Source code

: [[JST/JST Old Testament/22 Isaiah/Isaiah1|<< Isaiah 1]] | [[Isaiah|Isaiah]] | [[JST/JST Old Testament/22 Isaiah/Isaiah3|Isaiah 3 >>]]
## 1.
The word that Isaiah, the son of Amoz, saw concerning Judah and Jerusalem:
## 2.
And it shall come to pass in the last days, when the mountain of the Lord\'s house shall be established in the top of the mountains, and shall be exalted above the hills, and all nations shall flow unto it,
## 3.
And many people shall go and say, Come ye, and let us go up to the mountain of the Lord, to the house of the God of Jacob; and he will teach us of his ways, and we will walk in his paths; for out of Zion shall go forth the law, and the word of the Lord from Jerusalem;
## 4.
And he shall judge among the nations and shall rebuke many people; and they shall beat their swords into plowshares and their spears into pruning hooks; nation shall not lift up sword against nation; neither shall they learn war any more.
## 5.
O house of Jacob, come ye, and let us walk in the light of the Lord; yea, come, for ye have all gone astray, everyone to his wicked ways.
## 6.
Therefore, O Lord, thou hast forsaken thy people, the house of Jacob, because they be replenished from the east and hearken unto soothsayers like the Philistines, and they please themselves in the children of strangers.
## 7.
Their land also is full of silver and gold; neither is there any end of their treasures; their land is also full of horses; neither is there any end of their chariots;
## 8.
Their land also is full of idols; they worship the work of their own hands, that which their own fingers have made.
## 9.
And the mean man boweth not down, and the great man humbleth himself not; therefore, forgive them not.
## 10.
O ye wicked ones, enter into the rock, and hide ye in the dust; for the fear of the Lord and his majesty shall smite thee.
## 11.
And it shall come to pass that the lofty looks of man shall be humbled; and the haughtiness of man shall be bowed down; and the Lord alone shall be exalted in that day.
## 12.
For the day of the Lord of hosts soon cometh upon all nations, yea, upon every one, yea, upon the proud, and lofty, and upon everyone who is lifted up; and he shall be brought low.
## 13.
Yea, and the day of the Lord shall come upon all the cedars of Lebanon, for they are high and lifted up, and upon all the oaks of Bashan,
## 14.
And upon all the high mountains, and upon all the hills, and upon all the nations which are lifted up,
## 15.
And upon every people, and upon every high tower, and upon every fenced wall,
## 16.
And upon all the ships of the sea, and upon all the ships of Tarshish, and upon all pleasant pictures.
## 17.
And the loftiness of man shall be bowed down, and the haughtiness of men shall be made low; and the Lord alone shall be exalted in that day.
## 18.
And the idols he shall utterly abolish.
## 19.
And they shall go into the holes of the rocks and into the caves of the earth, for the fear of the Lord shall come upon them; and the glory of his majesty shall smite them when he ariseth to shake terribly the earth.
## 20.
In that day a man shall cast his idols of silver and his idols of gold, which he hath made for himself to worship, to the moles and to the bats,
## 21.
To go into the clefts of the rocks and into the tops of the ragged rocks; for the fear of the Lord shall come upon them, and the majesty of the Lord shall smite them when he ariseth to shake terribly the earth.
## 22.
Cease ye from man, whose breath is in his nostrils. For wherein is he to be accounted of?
══════
> [PROBLEM DESCRIPTION] Sift through the material above and copy the lines that contain the word "full".

> [ANSWER]
Their land also is full of silver and gold; neither is there any end of their treasures; their land is also full of horses; neither is there any end of their chariots;
Their land also is full of idols; they worship the work of their own hands, that which their own fingers have made.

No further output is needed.